Below are the records; extract from them the line containing "120ms | 8.80" to the line containing "When scaling board game models to more complex games, one", both lines included, exactly and with no pictures.
*** Block opens ***
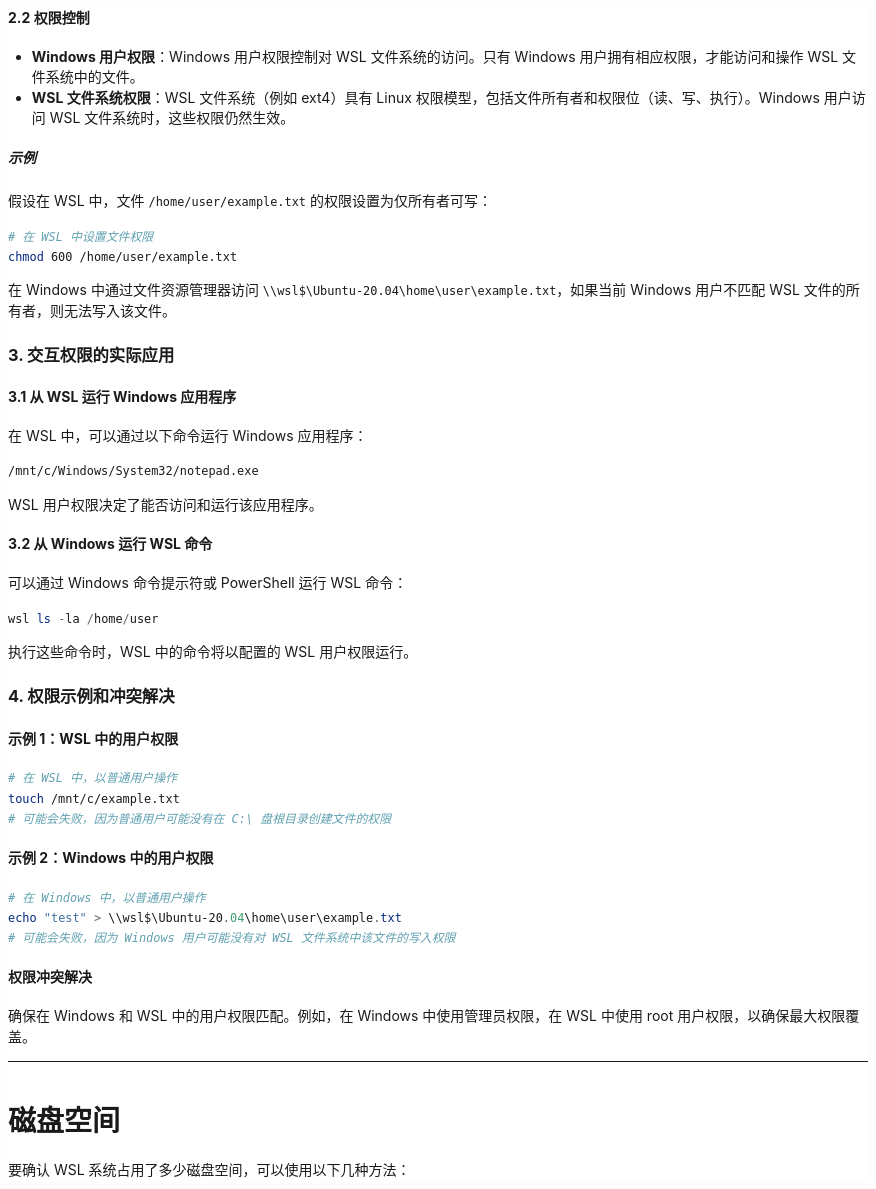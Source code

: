 #### 2.2 权限控制
- **Windows 用户权限**：Windows 用户权限控制对 WSL 文件系统的访问。只有 Windows 用户拥有相应权限，才能访问和操作 WSL 文件系统中的文件。
- **WSL 文件系统权限**：WSL 文件系统（例如 ext4）具有 Linux 权限模型，包括文件所有者和权限位（读、写、执行）。Windows 用户访问 WSL 文件系统时，这些权限仍然生效。

##### 示例
假设在 WSL 中，文件 `/home/user/example.txt` 的权限设置为仅所有者可写：
```bash
# 在 WSL 中设置文件权限
chmod 600 /home/user/example.txt
```
在 Windows 中通过文件资源管理器访问 `\\wsl$\Ubuntu-20.04\home\user\example.txt`，如果当前 Windows 用户不匹配 WSL 文件的所有者，则无法写入该文件。

### 3. 交互权限的实际应用

#### 3.1 从 WSL 运行 Windows 应用程序
在 WSL 中，可以通过以下命令运行 Windows 应用程序：
```bash
/mnt/c/Windows/System32/notepad.exe
```
WSL 用户权限决定了能否访问和运行该应用程序。

#### 3.2 从 Windows 运行 WSL 命令
可以通过 Windows 命令提示符或 PowerShell 运行 WSL 命令：
```powershell
wsl ls -la /home/user
```
执行这些命令时，WSL 中的命令将以配置的 WSL 用户权限运行。

### 4. 权限示例和冲突解决

#### 示例 1：WSL 中的用户权限
```bash
# 在 WSL 中，以普通用户操作
touch /mnt/c/example.txt
# 可能会失败，因为普通用户可能没有在 C:\ 盘根目录创建文件的权限
```
#### 示例 2：Windows 中的用户权限
```powershell
# 在 Windows 中，以普通用户操作
echo "test" > \\wsl$\Ubuntu-20.04\home\user\example.txt
# 可能会失败，因为 Windows 用户可能没有对 WSL 文件系统中该文件的写入权限
```
#### 权限冲突解决
确保在 Windows 和 WSL 中的用户权限匹配。例如，在 Windows 中使用管理员权限，在 WSL 中使用 root 用户权限，以确保最大权限覆盖。

---
# 磁盘空间
要确认 WSL 系统占用了多少磁盘空间，可以使用以下几种方法：
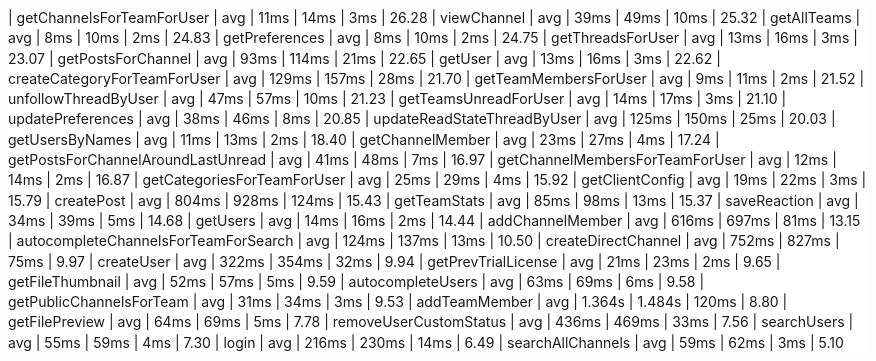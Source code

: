 | getChannelsForTeamForUser | avg | 11ms | 14ms | 3ms | 26.28
| viewChannel | avg | 39ms | 49ms | 10ms | 25.32
| getAllTeams | avg | 8ms | 10ms | 2ms | 24.83
| getPreferences | avg | 8ms | 10ms | 2ms | 24.75
| getThreadsForUser | avg | 13ms | 16ms | 3ms | 23.07
| getPostsForChannel | avg | 93ms | 114ms | 21ms | 22.65
| getUser | avg | 13ms | 16ms | 3ms | 22.62
| createCategoryForTeamForUser | avg | 129ms | 157ms | 28ms | 21.70
| getTeamMembersForUser | avg | 9ms | 11ms | 2ms | 21.52
| unfollowThreadByUser | avg | 47ms | 57ms | 10ms | 21.23
| getTeamsUnreadForUser | avg | 14ms | 17ms | 3ms | 21.10
| updatePreferences | avg | 38ms | 46ms | 8ms | 20.85
| updateReadStateThreadByUser | avg | 125ms | 150ms | 25ms | 20.03
| getUsersByNames | avg | 11ms | 13ms | 2ms | 18.40
| getChannelMember | avg | 23ms | 27ms | 4ms | 17.24
| getPostsForChannelAroundLastUnread | avg | 41ms | 48ms | 7ms | 16.97
| getChannelMembersForTeamForUser | avg | 12ms | 14ms | 2ms | 16.87
| getCategoriesForTeamForUser | avg | 25ms | 29ms | 4ms | 15.92
| getClientConfig | avg | 19ms | 22ms | 3ms | 15.79
| createPost | avg | 804ms | 928ms | 124ms | 15.43
| getTeamStats | avg | 85ms | 98ms | 13ms | 15.37
| saveReaction | avg | 34ms | 39ms | 5ms | 14.68
| getUsers | avg | 14ms | 16ms | 2ms | 14.44
| addChannelMember | avg | 616ms | 697ms | 81ms | 13.15
| autocompleteChannelsForTeamForSearch | avg | 124ms | 137ms | 13ms | 10.50
| createDirectChannel | avg | 752ms | 827ms | 75ms | 9.97
| createUser | avg | 322ms | 354ms | 32ms | 9.94
| getPrevTrialLicense | avg | 21ms | 23ms | 2ms | 9.65
| getFileThumbnail | avg | 52ms | 57ms | 5ms | 9.59
| autocompleteUsers | avg | 63ms | 69ms | 6ms | 9.58
| getPublicChannelsForTeam | avg | 31ms | 34ms | 3ms | 9.53
| addTeamMember | avg | 1.364s | 1.484s | 120ms | 8.80
| getFilePreview | avg | 64ms | 69ms | 5ms | 7.78
| removeUserCustomStatus | avg | 436ms | 469ms | 33ms | 7.56
| searchUsers | avg | 55ms | 59ms | 4ms | 7.30
| login | avg | 216ms | 230ms | 14ms | 6.49
| searchAllChannels | avg | 59ms | 62ms | 3ms | 5.10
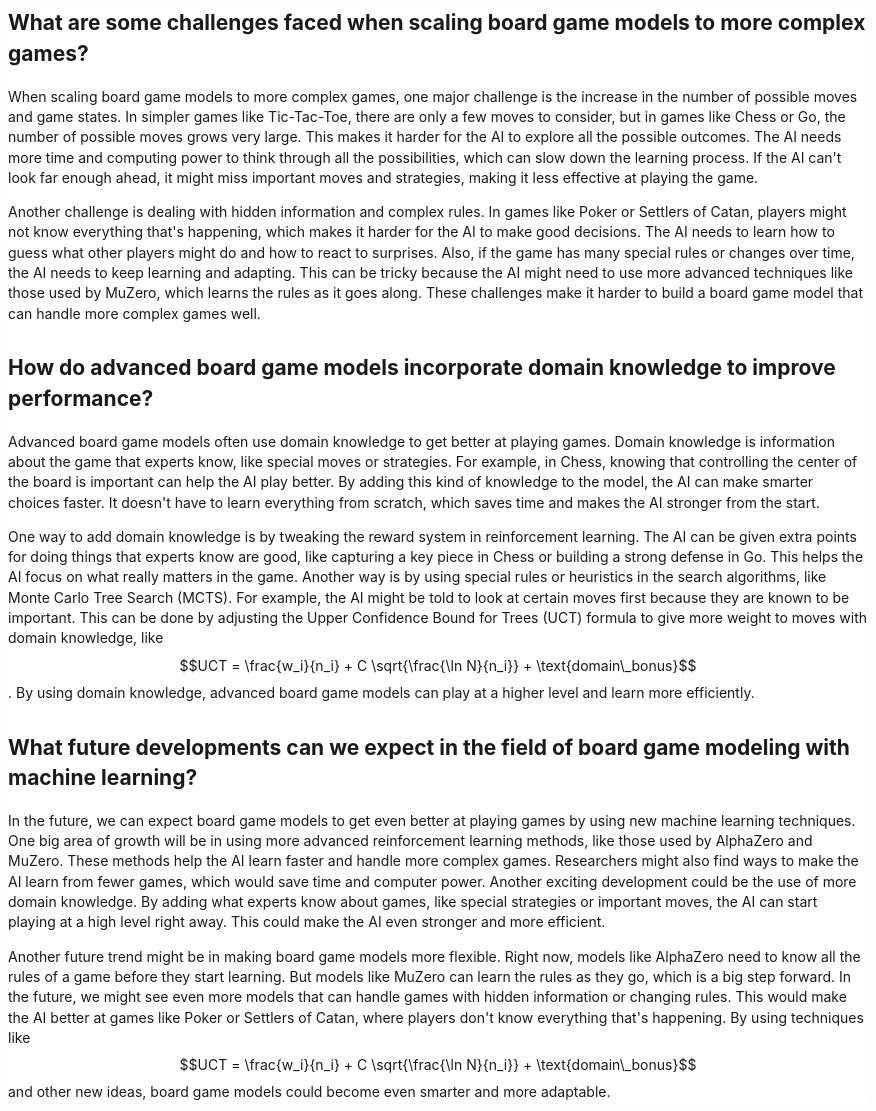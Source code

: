 ## What are some challenges faced when scaling board game models to more complex games?

When scaling board game models to more complex games, one major challenge is the increase in the number of possible moves and game states. In simpler games like Tic-Tac-Toe, there are only a few moves to consider, but in games like Chess or Go, the number of possible moves grows very large. This makes it harder for the AI to explore all the possible outcomes. The AI needs more time and computing power to think through all the possibilities, which can slow down the learning process. If the AI can't look far enough ahead, it might miss important moves and strategies, making it less effective at playing the game.

Another challenge is dealing with hidden information and complex rules. In games like Poker or Settlers of Catan, players might not know everything that's happening, which makes it harder for the AI to make good decisions. The AI needs to learn how to guess what other players might do and how to react to surprises. Also, if the game has many special rules or changes over time, the AI needs to keep learning and adapting. This can be tricky because the AI might need to use more advanced techniques like those used by MuZero, which learns the rules as it goes along. These challenges make it harder to build a board game model that can handle more complex games well.

## How do advanced board game models incorporate domain knowledge to improve performance?

Advanced board game models often use domain knowledge to get better at playing games. Domain knowledge is information about the game that experts know, like special moves or strategies. For example, in Chess, knowing that controlling the center of the board is important can help the AI play better. By adding this kind of knowledge to the model, the AI can make smarter choices faster. It doesn't have to learn everything from scratch, which saves time and makes the AI stronger from the start.

One way to add domain knowledge is by tweaking the reward system in reinforcement learning. The AI can be given extra points for doing things that experts know are good, like capturing a key piece in Chess or building a strong defense in Go. This helps the AI focus on what really matters in the game. Another way is by using special rules or heuristics in the search algorithms, like Monte Carlo Tree Search (MCTS). For example, the AI might be told to look at certain moves first because they are known to be important. This can be done by adjusting the Upper Confidence Bound for Trees (UCT) formula to give more weight to moves with domain knowledge, like $$UCT = \frac{w_i}{n_i} + C \sqrt{\frac{\ln N}{n_i}} + \text{domain\_bonus}$$. By using domain knowledge, advanced board game models can play at a higher level and learn more efficiently.

## What future developments can we expect in the field of board game modeling with machine learning?

In the future, we can expect board game models to get even better at playing games by using new machine learning techniques. One big area of growth will be in using more advanced reinforcement learning methods, like those used by AlphaZero and MuZero. These methods help the AI learn faster and handle more complex games. Researchers might also find ways to make the AI learn from fewer games, which would save time and computer power. Another exciting development could be the use of more domain knowledge. By adding what experts know about games, like special strategies or important moves, the AI can start playing at a high level right away. This could make the AI even stronger and more efficient.

Another future trend might be in making board game models more flexible. Right now, models like AlphaZero need to know all the rules of a game before they start learning. But models like MuZero can learn the rules as they go, which is a big step forward. In the future, we might see even more models that can handle games with hidden information or changing rules. This would make the AI better at games like Poker or Settlers of Catan, where players don't know everything that's happening. By using techniques like $$UCT = \frac{w_i}{n_i} + C \sqrt{\frac{\ln N}{n_i}} + \text{domain\_bonus}$$ and other new ideas, board game models could become even smarter and more adaptable.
*** Block closes ***
▸ **Expected answer**:
| addTeamMember | avg | 1.364s | 1.484s | 120ms | 8.80
| getFilePreview | avg | 64ms | 69ms | 5ms | 7.78
| removeUserCustomStatus | avg | 436ms | 469ms | 33ms | 7.56
| searchUsers | avg | 55ms | 59ms | 4ms | 7.30
| login | avg | 216ms | 230ms | 14ms | 6.49
| searchAllChannels | avg | 59ms | 62ms | 3ms | 5.10
Source code

: ## What are some challenges faced when scaling board game models to more complex games?

When scaling board game models to more complex games, one major challenge is the increase in the number of possible moves and game states. In simpler games like Tic-Tac-Toe, there are only a few moves to consider, but in games like Chess or Go, the number of possible moves grows very large. This makes it harder for the AI to explore all the possible outcomes. The AI needs more time and computing power to think through all the possibilities, which can slow down the learning process. If the AI can't look far enough ahead, it might miss important moves and strategies, making it less effective at playing the game.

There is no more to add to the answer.